● EXERCISE INSTRUCTIONS: Each entry below is to be extracted exactly.

-- Opening Marker --

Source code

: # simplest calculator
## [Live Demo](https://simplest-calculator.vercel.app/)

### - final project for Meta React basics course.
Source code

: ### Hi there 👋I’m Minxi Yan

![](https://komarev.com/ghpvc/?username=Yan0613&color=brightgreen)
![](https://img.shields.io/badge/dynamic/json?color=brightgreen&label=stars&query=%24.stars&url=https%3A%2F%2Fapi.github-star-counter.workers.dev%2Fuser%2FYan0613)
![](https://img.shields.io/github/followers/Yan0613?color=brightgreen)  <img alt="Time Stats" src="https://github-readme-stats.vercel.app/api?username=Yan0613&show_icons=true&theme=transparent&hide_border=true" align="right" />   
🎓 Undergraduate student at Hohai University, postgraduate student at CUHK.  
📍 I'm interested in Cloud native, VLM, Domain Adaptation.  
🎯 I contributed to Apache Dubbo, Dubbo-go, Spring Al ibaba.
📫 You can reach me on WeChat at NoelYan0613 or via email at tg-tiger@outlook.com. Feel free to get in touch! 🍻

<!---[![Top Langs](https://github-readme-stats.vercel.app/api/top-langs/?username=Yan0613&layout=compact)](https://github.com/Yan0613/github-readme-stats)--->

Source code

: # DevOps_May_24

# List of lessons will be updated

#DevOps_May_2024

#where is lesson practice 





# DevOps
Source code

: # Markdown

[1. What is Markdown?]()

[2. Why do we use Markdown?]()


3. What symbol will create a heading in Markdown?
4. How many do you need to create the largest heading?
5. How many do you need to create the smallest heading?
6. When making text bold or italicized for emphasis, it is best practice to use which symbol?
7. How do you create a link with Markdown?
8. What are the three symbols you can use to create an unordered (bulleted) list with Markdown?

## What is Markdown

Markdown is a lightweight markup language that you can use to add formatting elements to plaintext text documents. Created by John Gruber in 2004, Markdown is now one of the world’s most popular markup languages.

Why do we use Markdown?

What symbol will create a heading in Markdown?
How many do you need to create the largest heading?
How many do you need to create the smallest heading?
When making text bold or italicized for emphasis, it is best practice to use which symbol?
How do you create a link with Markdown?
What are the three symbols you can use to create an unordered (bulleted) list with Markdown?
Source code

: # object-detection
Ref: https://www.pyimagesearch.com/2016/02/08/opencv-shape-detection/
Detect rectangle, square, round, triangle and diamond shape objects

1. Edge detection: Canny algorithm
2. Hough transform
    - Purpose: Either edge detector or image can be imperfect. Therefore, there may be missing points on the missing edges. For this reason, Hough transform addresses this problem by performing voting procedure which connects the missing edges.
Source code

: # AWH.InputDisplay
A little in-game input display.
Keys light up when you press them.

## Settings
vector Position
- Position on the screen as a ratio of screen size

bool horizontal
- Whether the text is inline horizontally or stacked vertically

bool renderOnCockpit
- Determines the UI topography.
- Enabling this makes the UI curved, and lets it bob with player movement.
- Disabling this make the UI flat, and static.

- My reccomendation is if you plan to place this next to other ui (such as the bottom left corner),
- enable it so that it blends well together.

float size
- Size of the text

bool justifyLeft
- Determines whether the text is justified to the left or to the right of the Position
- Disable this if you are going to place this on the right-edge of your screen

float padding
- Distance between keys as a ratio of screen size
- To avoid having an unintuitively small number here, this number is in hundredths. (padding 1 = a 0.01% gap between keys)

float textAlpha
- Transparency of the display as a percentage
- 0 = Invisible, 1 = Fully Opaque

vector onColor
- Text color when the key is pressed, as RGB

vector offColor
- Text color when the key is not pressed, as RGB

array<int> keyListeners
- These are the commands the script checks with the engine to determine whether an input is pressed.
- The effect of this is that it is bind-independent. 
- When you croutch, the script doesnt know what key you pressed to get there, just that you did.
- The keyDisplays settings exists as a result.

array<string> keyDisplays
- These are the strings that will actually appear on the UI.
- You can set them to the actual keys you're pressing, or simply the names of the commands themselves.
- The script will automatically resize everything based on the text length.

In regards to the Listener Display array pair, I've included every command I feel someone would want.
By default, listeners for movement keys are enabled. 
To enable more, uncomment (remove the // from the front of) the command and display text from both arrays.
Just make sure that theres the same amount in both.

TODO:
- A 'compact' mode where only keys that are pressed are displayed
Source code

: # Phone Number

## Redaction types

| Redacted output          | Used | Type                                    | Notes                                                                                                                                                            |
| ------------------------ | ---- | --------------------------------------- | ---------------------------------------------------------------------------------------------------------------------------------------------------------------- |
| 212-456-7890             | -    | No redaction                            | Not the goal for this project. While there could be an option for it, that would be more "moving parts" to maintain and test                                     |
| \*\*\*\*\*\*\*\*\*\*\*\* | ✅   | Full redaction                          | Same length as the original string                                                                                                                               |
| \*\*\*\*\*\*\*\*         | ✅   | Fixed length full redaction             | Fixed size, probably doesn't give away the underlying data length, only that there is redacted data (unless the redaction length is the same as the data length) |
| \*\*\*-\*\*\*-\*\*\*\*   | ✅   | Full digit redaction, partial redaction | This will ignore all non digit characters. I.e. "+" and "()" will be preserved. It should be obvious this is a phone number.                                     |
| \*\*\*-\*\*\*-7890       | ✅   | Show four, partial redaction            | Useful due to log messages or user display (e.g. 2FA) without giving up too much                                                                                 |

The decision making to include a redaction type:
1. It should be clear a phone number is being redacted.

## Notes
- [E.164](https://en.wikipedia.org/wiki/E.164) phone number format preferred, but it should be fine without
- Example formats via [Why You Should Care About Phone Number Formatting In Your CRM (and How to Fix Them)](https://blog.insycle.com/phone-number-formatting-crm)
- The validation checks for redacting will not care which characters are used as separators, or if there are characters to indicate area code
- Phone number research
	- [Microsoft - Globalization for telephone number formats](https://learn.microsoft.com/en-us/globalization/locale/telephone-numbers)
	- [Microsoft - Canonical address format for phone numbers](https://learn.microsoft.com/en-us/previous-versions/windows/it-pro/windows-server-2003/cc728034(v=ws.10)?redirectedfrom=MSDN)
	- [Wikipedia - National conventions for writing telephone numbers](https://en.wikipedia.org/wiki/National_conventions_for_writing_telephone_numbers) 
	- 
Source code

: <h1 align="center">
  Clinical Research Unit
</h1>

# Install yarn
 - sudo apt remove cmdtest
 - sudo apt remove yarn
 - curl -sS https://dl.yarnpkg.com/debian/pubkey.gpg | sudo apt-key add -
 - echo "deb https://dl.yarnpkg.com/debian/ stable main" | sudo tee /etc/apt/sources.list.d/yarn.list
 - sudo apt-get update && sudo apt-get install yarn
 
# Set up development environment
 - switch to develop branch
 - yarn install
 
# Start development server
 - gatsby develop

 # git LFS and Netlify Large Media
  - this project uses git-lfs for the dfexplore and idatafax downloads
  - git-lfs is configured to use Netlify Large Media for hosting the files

-- Closing Marker --

● SOLUTION:
Source code

: # simplest calculator
## [Live Demo](https://simplest-calculator.vercel.app/)

### - final project for Meta React basics course.
Source code

: ### Hi there 👋I’m Minxi Yan

![](https://komarev.com/ghpvc/?username=Yan0613&color=brightgreen)
![](https://img.shields.io/badge/dynamic/json?color=brightgreen&label=stars&query=%24.stars&url=https%3A%2F%2Fapi.github-star-counter.workers.dev%2Fuser%2FYan0613)
![](https://img.shields.io/github/followers/Yan0613?color=brightgreen)  <img alt="Time Stats" src="https://github-readme-stats.vercel.app/api?username=Yan0613&show_icons=true&theme=transparent&hide_border=true" align="right" />   
🎓 Undergraduate student at Hohai University, postgraduate student at CUHK.  
📍 I'm interested in Cloud native, VLM, Domain Adaptation.  
🎯 I contributed to Apache Dubbo, Dubbo-go, Spring Al ibaba.
📫 You can reach me on WeChat at NoelYan0613 or via email at tg-tiger@outlook.com. Feel free to get in touch! 🍻

<!---[![Top Langs](https://github-readme-stats.vercel.app/api/top-langs/?username=Yan0613&layout=compact)](https://github.com/Yan0613/github-readme-stats)--->

Source code

: # DevOps_May_24

# List of lessons will be updated

#DevOps_May_2024

#where is lesson practice 





# DevOps
Source code

: # Markdown

[1. What is Markdown?]()

[2. Why do we use Markdown?]()


3. What symbol will create a heading in Markdown?
4. How many do you need to create the largest heading?
5. How many do you need to create the smallest heading?
6. When making text bold or italicized for emphasis, it is best practice to use which symbol?
7. How do you create a link with Markdown?
8. What are the three symbols you can use to create an unordered (bulleted) list with Markdown?

## What is Markdown

Markdown is a lightweight markup language that you can use to add formatting elements to plaintext text documents. Created by John Gruber in 2004, Markdown is now one of the world’s most popular markup languages.

Why do we use Markdown?

What symbol will create a heading in Markdown?
How many do you need to create the largest heading?
How many do you need to create the smallest heading?
When making text bold or italicized for emphasis, it is best practice to use which symbol?
How do you create a link with Markdown?
What are the three symbols you can use to create an unordered (bulleted) list with Markdown?
Source code

: # object-detection
Ref: https://www.pyimagesearch.com/2016/02/08/opencv-shape-detection/
Detect rectangle, square, round, triangle and diamond shape objects

1. Edge detection: Canny algorithm
2. Hough transform
    - Purpose: Either edge detector or image can be imperfect. Therefore, there may be missing points on the missing edges. For this reason, Hough transform addresses this problem by performing voting procedure which connects the missing edges.
Source code

: # AWH.InputDisplay
A little in-game input display.
Keys light up when you press them.

## Settings
vector Position
- Position on the screen as a ratio of screen size

bool horizontal
- Whether the text is inline horizontally or stacked vertically

bool renderOnCockpit
- Determines the UI topography.
- Enabling this makes the UI curved, and lets it bob with player movement.
- Disabling this make the UI flat, and static.

- My reccomendation is if you plan to place this next to other ui (such as the bottom left corner),
- enable it so that it blends well together.

float size
- Size of the text

bool justifyLeft
- Determines whether the text is justified to the left or to the right of the Position
- Disable this if you are going to place this on the right-edge of your screen

float padding
- Distance between keys as a ratio of screen size
- To avoid having an unintuitively small number here, this number is in hundredths. (padding 1 = a 0.01% gap between keys)

float textAlpha
- Transparency of the display as a percentage
- 0 = Invisible, 1 = Fully Opaque

vector onColor
- Text color when the key is pressed, as RGB

vector offColor
- Text color when the key is not pressed, as RGB

array<int> keyListeners
- These are the commands the script checks with the engine to determine whether an input is pressed.
- The effect of this is that it is bind-independent. 
- When you croutch, the script doesnt know what key you pressed to get there, just that you did.
- The keyDisplays settings exists as a result.

array<string> keyDisplays
- These are the strings that will actually appear on the UI.
- You can set them to the actual keys you're pressing, or simply the names of the commands themselves.
- The script will automatically resize everything based on the text length.

In regards to the Listener Display array pair, I've included every command I feel someone would want.
By default, listeners for movement keys are enabled. 
To enable more, uncomment (remove the // from the front of) the command and display text from both arrays.
Just make sure that theres the same amount in both.

TODO:
- A 'compact' mode where only keys that are pressed are displayed
Source code

: # Phone Number

## Redaction types

| Redacted output          | Used | Type                                    | Notes                                                                                                                                                            |
| ------------------------ | ---- | --------------------------------------- | ---------------------------------------------------------------------------------------------------------------------------------------------------------------- |
| 212-456-7890             | -    | No redaction                            | Not the goal for this project. While there could be an option for it, that would be more "moving parts" to maintain and test                                     |
| \*\*\*\*\*\*\*\*\*\*\*\* | ✅   | Full redaction                          | Same length as the original string                                                                                                                               |
| \*\*\*\*\*\*\*\*         | ✅   | Fixed length full redaction             | Fixed size, probably doesn't give away the underlying data length, only that there is redacted data (unless the redaction length is the same as the data length) |
| \*\*\*-\*\*\*-\*\*\*\*   | ✅   | Full digit redaction, partial redaction | This will ignore all non digit characters. I.e. "+" and "()" will be preserved. It should be obvious this is a phone number.                                     |
| \*\*\*-\*\*\*-7890       | ✅   | Show four, partial redaction            | Useful due to log messages or user display (e.g. 2FA) without giving up too much                                                                                 |

The decision making to include a redaction type:
1. It should be clear a phone number is being redacted.

## Notes
- [E.164](https://en.wikipedia.org/wiki/E.164) phone number format preferred, but it should be fine without
- Example formats via [Why You Should Care About Phone Number Formatting In Your CRM (and How to Fix Them)](https://blog.insycle.com/phone-number-formatting-crm)
- The validation checks for redacting will not care which characters are used as separators, or if there are characters to indicate area code
- Phone number research
	- [Microsoft - Globalization for telephone number formats](https://learn.microsoft.com/en-us/globalization/locale/telephone-numbers)
	- [Microsoft - Canonical address format for phone numbers](https://learn.microsoft.com/en-us/previous-versions/windows/it-pro/windows-server-2003/cc728034(v=ws.10)?redirectedfrom=MSDN)
	- [Wikipedia - National conventions for writing telephone numbers](https://en.wikipedia.org/wiki/National_conventions_for_writing_telephone_numbers) 
	- 
Source code

: <h1 align="center">
  Clinical Research Unit
</h1>

# Install yarn
 - sudo apt remove cmdtest
 - sudo apt remove yarn
 - curl -sS https://dl.yarnpkg.com/debian/pubkey.gpg | sudo apt-key add -
 - echo "deb https://dl.yarnpkg.com/debian/ stable main" | sudo tee /etc/apt/sources.list.d/yarn.list
 - sudo apt-get update && sudo apt-get install yarn
 
# Set up development environment
 - switch to develop branch
 - yarn install
 
# Start development server
 - gatsby develop

 # git LFS and Netlify Large Media
  - this project uses git-lfs for the dfexplore and idatafax downloads
  - git-lfs is configured to use Netlify Large Media for hosting the files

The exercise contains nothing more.